Lecture
Lecture by the linguist, philosopher and psychoanalyst
Introduced by Joachim Sartorius
Julia Kristeva © J. Fohley
The linguist, philosopher and psychoanalyst Julia Kristeva entered the arena of critical cultural criticism with her first and internationally recognized work Séméiôtiké, in which she argues that language is not confined to its functions as sign and signifier, but also possesses a complex and instinctive emotional quality. She also addressed the central structuralist concept of intertextuality. She published in the magazine Tel Quel alongside Roland Barthes, Michel Foucault and Philippe Sollers. Trained in Freudian psychoanalysis and Lacanian theory, she is regarded as one of the leading representatives of French feminism.

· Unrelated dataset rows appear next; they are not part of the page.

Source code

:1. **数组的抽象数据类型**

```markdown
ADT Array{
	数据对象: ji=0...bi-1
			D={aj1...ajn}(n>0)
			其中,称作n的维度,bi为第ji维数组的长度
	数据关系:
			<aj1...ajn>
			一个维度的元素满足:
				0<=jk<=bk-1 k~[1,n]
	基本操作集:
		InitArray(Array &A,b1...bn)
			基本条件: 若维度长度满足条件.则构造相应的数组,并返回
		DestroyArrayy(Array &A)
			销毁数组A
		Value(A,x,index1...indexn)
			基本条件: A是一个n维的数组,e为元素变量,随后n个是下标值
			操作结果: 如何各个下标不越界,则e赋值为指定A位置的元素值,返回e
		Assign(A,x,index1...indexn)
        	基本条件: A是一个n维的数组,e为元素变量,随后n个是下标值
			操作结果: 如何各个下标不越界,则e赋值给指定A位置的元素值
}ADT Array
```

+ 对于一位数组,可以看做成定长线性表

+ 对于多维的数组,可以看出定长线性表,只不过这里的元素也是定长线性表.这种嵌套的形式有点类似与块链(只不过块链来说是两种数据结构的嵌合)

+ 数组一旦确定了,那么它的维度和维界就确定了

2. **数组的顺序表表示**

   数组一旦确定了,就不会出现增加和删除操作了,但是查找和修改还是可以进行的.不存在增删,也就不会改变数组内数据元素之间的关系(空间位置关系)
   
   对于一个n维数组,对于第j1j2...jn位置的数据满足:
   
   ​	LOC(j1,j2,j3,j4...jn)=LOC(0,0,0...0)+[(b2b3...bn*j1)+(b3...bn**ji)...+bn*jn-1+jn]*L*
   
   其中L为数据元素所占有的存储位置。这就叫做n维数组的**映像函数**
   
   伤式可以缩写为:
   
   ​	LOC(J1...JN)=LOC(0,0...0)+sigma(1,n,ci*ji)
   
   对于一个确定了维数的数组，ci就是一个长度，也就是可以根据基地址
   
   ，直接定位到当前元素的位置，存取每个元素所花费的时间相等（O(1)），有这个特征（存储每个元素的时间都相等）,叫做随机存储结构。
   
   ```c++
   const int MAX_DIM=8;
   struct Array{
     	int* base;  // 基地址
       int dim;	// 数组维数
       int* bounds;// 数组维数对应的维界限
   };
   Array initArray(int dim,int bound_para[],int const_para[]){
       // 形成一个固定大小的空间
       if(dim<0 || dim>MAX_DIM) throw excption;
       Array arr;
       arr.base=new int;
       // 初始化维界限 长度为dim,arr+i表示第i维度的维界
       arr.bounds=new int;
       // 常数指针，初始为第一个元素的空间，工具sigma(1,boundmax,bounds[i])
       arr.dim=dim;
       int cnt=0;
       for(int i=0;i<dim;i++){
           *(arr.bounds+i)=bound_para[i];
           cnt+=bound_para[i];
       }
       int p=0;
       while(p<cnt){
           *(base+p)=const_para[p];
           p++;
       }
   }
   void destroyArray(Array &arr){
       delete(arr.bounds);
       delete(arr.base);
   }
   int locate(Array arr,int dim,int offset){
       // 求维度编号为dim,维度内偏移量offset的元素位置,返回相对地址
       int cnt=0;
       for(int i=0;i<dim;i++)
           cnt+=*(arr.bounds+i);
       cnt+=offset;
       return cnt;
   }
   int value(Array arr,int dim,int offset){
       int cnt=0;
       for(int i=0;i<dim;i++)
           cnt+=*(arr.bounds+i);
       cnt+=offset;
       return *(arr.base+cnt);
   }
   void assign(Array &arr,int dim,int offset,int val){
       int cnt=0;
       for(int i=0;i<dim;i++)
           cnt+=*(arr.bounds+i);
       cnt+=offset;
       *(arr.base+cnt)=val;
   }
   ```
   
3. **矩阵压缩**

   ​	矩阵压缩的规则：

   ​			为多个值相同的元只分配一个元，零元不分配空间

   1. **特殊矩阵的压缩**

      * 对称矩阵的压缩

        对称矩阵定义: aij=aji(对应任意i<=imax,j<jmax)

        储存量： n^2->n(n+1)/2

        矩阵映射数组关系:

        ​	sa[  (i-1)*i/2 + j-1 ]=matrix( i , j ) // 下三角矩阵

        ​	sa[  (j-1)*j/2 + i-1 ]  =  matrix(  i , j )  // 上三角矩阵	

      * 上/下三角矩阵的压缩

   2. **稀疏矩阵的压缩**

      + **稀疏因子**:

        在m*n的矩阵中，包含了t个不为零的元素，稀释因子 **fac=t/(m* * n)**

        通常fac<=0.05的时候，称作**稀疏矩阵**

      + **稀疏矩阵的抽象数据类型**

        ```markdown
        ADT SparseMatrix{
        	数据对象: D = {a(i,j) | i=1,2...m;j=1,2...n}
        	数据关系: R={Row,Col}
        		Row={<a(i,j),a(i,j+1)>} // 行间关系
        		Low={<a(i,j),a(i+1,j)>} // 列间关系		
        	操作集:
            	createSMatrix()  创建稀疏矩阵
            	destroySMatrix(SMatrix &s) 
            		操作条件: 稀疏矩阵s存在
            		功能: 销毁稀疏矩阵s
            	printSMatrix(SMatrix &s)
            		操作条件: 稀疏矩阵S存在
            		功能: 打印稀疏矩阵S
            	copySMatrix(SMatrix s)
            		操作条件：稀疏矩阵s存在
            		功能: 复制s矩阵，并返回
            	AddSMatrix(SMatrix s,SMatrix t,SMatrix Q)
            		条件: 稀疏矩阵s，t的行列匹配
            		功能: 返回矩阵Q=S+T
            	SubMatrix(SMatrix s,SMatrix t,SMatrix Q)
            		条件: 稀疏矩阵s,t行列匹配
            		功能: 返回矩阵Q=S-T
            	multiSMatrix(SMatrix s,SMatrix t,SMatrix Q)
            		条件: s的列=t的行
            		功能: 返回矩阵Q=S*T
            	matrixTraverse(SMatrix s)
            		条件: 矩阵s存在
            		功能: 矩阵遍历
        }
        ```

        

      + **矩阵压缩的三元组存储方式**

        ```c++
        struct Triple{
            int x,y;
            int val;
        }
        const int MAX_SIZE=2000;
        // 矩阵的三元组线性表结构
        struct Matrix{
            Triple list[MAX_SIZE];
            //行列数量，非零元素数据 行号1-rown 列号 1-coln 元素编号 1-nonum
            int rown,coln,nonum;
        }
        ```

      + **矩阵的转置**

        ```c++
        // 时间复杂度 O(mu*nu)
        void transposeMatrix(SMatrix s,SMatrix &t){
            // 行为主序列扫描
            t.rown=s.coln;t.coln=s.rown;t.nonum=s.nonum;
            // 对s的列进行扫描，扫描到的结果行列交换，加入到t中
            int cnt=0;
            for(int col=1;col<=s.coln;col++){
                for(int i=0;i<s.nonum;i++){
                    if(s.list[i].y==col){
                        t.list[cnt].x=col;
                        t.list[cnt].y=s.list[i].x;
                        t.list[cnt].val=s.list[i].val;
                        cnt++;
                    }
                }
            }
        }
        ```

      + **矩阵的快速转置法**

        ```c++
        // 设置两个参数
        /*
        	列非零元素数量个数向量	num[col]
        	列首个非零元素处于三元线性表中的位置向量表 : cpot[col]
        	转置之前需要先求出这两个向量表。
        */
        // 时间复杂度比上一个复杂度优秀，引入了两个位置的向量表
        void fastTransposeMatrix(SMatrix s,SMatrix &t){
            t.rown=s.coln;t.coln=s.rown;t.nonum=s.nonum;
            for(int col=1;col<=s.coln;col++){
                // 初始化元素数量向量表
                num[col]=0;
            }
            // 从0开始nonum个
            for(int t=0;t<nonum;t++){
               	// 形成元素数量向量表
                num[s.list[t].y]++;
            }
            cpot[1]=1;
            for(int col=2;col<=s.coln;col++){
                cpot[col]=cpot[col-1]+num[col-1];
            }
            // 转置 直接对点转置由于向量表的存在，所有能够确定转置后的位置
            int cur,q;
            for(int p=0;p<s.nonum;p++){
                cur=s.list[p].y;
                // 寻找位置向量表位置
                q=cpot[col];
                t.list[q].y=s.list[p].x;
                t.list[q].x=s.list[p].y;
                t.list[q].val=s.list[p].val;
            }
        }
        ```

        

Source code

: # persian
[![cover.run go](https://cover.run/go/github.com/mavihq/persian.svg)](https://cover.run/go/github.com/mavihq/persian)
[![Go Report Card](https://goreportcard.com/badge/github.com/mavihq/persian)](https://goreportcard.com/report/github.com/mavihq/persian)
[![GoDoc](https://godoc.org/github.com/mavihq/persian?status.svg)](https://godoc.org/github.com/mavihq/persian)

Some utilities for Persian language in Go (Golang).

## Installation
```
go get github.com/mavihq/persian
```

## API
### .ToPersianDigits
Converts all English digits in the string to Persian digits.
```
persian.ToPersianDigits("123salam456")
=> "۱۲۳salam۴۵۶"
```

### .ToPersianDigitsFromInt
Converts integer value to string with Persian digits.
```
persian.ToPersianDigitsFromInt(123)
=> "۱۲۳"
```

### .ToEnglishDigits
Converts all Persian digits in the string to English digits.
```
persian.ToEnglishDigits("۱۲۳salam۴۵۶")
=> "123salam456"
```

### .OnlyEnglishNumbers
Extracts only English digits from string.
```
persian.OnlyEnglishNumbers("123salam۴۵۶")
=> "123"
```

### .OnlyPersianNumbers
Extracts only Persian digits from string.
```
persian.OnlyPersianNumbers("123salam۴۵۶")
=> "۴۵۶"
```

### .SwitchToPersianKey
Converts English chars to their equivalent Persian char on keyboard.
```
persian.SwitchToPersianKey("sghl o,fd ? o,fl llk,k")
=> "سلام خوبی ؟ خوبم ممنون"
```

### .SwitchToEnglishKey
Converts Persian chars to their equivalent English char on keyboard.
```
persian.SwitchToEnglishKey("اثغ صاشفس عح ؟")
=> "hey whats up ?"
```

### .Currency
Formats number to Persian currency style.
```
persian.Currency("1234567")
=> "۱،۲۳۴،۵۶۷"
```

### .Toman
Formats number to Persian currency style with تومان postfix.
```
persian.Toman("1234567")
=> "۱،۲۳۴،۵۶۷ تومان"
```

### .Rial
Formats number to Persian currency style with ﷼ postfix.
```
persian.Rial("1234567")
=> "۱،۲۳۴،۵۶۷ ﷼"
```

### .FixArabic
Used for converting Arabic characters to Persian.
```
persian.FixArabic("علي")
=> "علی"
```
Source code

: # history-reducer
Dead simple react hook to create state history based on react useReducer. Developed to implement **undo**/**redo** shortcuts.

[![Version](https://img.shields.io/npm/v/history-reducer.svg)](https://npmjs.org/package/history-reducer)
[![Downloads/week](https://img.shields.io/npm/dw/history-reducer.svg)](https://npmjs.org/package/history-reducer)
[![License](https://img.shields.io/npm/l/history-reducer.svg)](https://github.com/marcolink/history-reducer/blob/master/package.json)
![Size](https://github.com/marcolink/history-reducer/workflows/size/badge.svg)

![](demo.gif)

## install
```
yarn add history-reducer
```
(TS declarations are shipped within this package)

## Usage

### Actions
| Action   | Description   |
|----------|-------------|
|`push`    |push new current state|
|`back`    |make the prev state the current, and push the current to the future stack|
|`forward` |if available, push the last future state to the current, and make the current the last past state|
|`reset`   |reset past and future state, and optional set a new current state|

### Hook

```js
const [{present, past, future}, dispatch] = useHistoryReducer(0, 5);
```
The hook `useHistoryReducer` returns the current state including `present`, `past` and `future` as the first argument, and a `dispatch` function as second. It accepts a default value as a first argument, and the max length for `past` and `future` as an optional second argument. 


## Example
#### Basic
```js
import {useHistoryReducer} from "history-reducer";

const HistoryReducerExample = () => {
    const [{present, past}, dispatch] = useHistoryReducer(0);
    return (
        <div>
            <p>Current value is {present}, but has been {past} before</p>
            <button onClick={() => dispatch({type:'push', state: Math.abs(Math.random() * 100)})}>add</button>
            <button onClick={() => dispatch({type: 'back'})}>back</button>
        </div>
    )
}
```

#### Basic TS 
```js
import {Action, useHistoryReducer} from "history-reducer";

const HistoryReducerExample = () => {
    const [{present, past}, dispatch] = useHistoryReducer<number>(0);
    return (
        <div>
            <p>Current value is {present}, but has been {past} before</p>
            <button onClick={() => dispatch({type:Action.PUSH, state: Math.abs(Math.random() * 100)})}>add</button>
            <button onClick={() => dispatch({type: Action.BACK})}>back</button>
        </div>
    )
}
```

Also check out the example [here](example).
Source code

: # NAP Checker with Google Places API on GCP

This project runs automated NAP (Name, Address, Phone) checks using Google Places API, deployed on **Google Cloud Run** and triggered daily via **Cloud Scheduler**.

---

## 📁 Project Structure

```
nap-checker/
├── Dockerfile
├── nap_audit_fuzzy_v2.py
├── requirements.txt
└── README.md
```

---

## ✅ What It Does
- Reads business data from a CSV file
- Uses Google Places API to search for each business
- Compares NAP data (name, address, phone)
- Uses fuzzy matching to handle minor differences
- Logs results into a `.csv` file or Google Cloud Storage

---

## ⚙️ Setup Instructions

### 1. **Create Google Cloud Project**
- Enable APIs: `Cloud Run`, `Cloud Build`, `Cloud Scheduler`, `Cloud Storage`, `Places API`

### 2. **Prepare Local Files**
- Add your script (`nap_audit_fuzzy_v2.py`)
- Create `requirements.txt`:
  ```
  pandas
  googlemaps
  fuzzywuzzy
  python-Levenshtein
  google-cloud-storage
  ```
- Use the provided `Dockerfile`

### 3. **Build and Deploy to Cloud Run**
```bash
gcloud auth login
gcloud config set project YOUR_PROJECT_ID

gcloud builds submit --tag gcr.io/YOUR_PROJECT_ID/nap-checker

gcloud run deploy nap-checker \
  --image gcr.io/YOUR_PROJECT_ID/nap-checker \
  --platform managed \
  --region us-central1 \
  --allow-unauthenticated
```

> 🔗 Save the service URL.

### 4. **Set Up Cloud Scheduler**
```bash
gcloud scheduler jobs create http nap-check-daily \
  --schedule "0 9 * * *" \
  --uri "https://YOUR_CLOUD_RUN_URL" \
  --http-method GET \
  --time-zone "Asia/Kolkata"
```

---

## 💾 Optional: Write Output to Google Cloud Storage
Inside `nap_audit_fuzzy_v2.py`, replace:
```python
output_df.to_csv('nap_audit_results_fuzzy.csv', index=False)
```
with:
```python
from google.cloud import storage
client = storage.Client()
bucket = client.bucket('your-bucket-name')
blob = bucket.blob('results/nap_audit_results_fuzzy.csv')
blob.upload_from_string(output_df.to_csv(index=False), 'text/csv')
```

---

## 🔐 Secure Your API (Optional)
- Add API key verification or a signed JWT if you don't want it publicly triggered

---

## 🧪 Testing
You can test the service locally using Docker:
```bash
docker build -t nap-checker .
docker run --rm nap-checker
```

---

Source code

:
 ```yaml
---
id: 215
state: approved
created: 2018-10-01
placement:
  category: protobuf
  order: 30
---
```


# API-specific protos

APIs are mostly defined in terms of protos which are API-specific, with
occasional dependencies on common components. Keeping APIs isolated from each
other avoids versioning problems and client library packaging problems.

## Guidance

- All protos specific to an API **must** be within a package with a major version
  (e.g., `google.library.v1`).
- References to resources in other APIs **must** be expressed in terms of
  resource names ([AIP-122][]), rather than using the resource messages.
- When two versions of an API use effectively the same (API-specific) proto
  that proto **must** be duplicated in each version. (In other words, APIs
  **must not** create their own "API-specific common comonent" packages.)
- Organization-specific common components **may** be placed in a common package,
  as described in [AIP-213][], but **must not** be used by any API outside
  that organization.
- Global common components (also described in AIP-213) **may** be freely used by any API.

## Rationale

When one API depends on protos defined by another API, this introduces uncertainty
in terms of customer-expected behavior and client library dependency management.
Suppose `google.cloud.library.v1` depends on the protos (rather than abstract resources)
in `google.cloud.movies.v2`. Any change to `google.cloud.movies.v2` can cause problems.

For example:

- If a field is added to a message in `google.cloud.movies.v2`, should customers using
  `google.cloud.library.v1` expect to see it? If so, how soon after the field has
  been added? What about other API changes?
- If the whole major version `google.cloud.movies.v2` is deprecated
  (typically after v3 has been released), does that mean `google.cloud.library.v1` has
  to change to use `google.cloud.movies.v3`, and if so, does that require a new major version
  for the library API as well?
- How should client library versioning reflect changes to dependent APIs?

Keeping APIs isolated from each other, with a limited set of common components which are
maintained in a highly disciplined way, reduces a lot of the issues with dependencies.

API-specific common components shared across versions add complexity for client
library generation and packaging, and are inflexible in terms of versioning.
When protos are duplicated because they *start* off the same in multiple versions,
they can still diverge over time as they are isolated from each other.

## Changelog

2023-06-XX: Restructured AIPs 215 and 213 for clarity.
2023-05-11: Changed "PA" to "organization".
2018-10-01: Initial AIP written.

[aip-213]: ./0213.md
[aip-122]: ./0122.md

With her question about European culture Kristeva revisits ideas in Strangers to Ourselves (1988, German publication 1990), which was particularly responsible for establishing her reputation in Germany. Julia Kristeva was born in Bulgaria in 1941 and has lived and worked in France since 1966. She belongs to the Institut Universitaire de France and the British Academy and is a member of the Société Psychoanalytique de Paris. She has been awarded numerous prizes and was a visiting professor at Columbia and other universities. She has run the Roland Barthes Centre since 1999 and is director of a graduate college at Université Paris 7 – Denis Diderot.
This Berliner Lektion is organized in co-operation with the Berliner Zentrum für Literaturforschung, of which Kristeva has been an Honorary Member since 2009.